Signals of Irritation and Stress

Uncategorized Apr 28, 2022

How do you respond to signals of irritation or stress from someone you barely know? Do you notice a different reaction if the signals are from someone you feel close to? What about when they come from your child? The ways a parent interacts with their child can have a dramatic impact on how the child's brain forges connections to adapt to the environment they find themselves in. 

I remember when I shared my own internal responses after I saw a furrow between my youngest daughter's eyes several years ago. Let me take you on a little journey now, and share how things unfolded a little later on that day in relationship with her.   

After we returned home from an outing with the grandkids, and we put the them down for their naps, I noticed a subtle shift in my daughter's stance. She was standing tall, with her shoulders braced back, and the furrow had returned to crease her brow. "What's up?" I asked as I sat on the couch.   

"Why aren't you putting Rylan into public school?" she asked pointedly.   

"Homeschooling supports his style of learning and really works for him," I replied. I felt the familiar tension begin at the nape of my neck, and consciously breathed into the sensation, silently naming to myself how much I enjoy ease and mutual understanding.   

"Well, he needs socialization, Mom," she said with passion, "He's getting older and needs to be doing things for himself.
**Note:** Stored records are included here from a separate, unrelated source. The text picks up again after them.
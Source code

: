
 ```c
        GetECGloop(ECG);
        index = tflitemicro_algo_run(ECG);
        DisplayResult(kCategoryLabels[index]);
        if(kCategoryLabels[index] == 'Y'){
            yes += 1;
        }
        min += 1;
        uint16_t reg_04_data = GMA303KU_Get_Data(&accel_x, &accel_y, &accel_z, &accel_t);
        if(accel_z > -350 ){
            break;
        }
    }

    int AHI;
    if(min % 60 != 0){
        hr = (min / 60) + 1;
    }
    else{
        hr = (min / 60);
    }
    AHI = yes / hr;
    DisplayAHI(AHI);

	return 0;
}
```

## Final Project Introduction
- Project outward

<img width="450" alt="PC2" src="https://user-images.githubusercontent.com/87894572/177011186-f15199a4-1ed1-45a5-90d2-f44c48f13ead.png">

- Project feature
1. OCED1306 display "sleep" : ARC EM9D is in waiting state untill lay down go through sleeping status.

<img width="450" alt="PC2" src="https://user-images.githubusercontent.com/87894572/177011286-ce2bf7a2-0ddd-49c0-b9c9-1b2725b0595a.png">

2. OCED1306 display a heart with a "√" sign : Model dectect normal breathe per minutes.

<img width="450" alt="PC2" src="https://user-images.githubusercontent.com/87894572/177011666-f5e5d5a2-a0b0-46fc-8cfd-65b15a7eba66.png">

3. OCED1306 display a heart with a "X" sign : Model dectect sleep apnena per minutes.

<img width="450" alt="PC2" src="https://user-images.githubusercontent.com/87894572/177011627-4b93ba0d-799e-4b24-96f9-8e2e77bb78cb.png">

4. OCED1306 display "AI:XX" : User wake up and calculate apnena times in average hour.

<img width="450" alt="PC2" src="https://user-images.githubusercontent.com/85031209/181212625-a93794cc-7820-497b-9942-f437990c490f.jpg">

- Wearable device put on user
You can't be doing everything for him all the time. He's got to grow up and do things for himself to be successful in life!"   

Time stood still for just a moment, in my mind's eye, and in that moment I really got that I did not need to defend anything I was choosing to do for her baby brother. I also really got that I did not need to educate her so that she would "get it." In that moment what I "really got" was that here was my little girl whom I love with all my heart - here was an opportunity for me to hear and resonate with her heart right where she is in this moment! To hear what meaning she is making in life and to connect with what she holds dear.   

I did my best to respond by meeting her energy with care."You really want your brother to succeed in life and have the tools he needs to do things for himself, don't you?" I acknowledged.  

"Of course I do!" her eyes widened as she continued, "He's going to need that to be able to go to college and make a life for himself. I know because that's what I'm doing now and it's been hard on me. He needs to start doing things for himself so it won't be so hard for him later on."   

"It has really opened your eyes to be aware of a lot of new things, to go away to college, hasn't it?"   

 "Yeah, it has, and I've talked with my professors at college about Rylan, and he needs structure and discipline right now."  

"You really care deeply for your little brother and want to be sure he has all the resources he needs to develop and live a full and meaningful life?" I reflected, connecting to the underlying needs I guessed were present.   

Her face softened, her posture relaxed, and she moved to sit in the easy chair across from me. At that point I saw something had shifted within her, and she began to pour her heart out to me about all the many things that she had been holding inside. What it has been like for her to live so far away from home, how the student body had become like a family to her, how meaningful it was to have a mentor, how stressful it is to transfer and join a new student body, and how much she worries about and loves her baby brother. She continued to speak, and for an hour and a half together I continued to listen deeply and reflect what I heard her say, co-creating her coherent narrative.   

Everything a child experiences with a parent will forge connections between the cells in the prefrontal cortex. The flow of emotional energy and information from your brain to your child's brain and from your body to your child's body have a direct and powerful impact on their key emotional and arousal systems. When you are emotionally responsive in relationships with children, vital connections form, enabling them to cope well with stress and manage strong emotions later in their lives. 

As the little ones were waking up, she got ready to go work out at the gym. Before leaving she walked over to me with a big, warm smile and gave me a big, warm long hug and said, "I love you, Mommy." The memory brings tears of joy to my eyes every time.